Top of DATA FOR ANALYSIS

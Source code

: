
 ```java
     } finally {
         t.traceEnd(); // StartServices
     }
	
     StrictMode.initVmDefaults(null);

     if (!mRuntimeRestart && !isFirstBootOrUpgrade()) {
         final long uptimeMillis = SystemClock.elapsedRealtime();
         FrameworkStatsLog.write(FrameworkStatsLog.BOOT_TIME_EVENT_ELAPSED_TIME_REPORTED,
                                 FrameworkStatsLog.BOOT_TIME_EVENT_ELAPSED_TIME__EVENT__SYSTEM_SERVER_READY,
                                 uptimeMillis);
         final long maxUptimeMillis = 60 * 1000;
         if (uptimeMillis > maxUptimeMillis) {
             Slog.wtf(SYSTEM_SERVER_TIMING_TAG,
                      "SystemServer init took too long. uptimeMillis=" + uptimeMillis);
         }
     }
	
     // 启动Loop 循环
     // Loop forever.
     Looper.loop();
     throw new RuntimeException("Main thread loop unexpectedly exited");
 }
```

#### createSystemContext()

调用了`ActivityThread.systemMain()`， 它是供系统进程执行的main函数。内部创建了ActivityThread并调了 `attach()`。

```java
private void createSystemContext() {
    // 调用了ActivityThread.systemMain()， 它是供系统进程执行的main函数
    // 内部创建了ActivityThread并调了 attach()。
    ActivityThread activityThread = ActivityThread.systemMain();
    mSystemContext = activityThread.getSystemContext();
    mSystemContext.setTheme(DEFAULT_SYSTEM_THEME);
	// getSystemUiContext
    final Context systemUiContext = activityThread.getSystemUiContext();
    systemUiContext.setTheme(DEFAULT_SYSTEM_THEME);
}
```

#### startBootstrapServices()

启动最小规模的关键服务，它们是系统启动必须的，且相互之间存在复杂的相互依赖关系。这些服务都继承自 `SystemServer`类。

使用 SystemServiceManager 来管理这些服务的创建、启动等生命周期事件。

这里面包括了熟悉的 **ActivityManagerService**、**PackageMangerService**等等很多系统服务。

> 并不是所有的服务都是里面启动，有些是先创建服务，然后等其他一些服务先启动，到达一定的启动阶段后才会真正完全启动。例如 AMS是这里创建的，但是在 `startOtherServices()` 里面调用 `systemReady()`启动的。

Bottom of DATA FOR ANALYSIS
Top of DATA FOR ANALYSIS

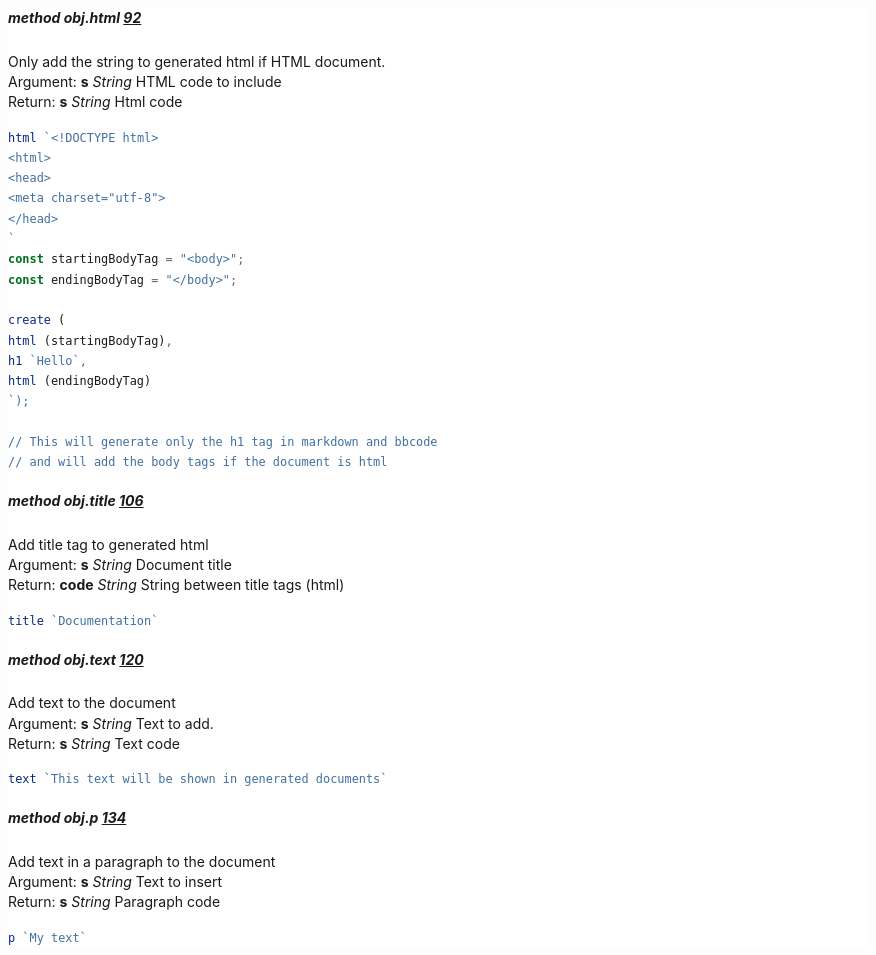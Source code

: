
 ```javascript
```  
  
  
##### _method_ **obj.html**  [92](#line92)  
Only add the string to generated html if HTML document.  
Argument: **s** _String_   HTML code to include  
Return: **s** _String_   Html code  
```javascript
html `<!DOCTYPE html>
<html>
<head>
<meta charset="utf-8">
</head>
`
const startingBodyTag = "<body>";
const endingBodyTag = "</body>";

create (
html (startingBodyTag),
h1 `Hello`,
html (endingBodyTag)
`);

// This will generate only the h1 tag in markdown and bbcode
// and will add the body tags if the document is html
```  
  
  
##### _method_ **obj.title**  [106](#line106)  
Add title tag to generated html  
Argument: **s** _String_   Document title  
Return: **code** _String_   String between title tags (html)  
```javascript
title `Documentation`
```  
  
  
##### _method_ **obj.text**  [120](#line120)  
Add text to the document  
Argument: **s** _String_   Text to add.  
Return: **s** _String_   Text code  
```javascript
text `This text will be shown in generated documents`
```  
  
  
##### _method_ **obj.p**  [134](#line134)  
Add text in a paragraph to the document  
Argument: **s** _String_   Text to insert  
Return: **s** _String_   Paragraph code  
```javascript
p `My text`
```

Bottom of DATA FOR ANALYSIS
Top of DATA FOR ANALYSIS

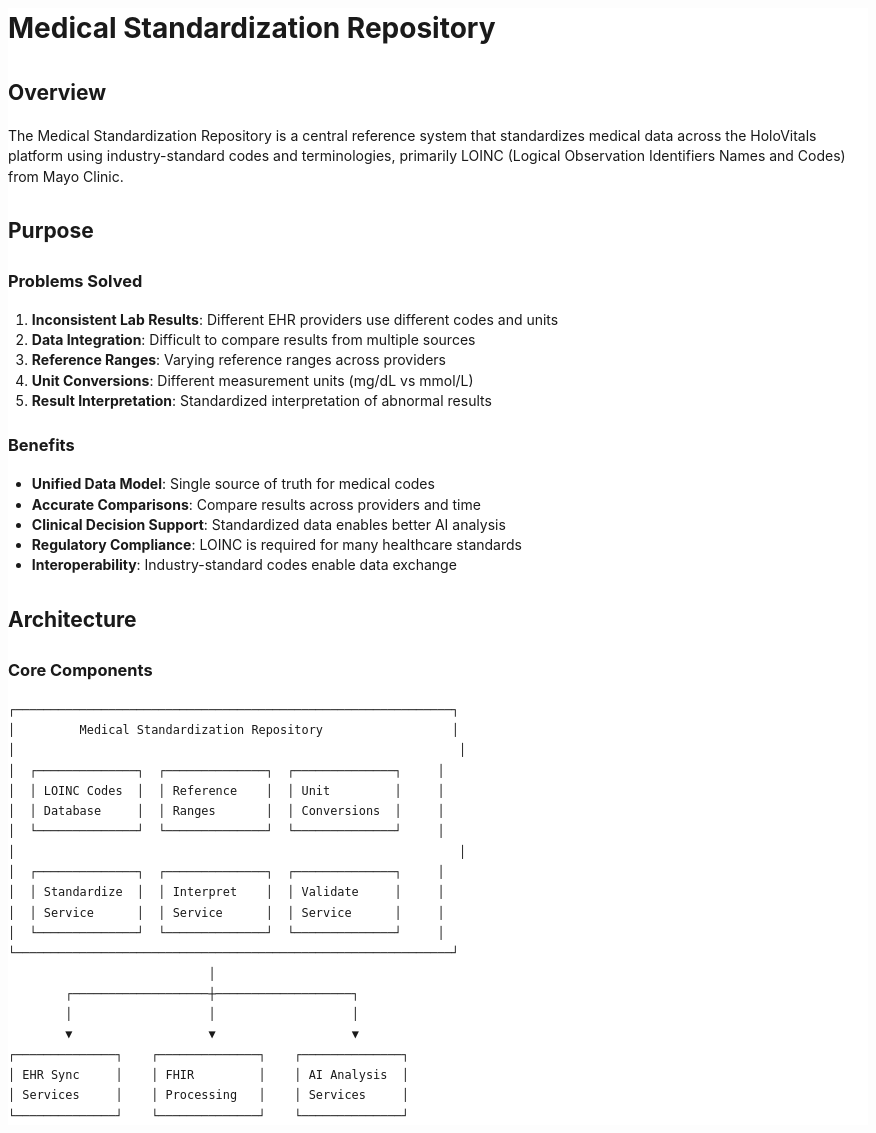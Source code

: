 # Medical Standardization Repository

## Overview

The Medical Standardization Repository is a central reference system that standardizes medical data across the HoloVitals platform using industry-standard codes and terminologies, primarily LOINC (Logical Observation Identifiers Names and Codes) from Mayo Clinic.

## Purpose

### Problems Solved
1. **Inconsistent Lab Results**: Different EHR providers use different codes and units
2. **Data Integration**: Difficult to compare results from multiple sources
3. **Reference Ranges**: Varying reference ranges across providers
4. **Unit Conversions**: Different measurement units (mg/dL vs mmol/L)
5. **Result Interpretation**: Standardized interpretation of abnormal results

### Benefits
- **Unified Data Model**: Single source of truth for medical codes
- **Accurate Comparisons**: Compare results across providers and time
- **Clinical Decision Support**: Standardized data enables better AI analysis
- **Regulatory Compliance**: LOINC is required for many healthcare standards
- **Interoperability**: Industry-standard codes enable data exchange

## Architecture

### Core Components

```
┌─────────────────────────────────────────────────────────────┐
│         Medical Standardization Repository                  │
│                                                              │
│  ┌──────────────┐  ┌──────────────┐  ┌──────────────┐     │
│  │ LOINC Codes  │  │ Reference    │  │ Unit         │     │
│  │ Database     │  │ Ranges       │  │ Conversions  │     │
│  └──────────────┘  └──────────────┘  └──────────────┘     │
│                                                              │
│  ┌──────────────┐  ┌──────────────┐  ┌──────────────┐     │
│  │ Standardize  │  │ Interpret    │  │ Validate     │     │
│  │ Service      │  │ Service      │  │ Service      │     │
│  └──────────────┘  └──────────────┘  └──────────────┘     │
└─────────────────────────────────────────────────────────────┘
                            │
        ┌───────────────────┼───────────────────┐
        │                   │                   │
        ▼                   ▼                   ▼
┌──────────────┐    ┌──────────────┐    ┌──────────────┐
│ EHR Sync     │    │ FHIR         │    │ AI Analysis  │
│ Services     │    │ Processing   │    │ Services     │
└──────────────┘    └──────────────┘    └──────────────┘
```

Bottom of DATA FOR ANALYSIS

WHAT IS EXPECTED: Using the data above, return each line that includes the word "will".

WORKED SOLUTION:
// This will generate only the h1 tag in markdown and bbcode
// and will add the body tags if the document is html
text `This text will be shown in generated documents`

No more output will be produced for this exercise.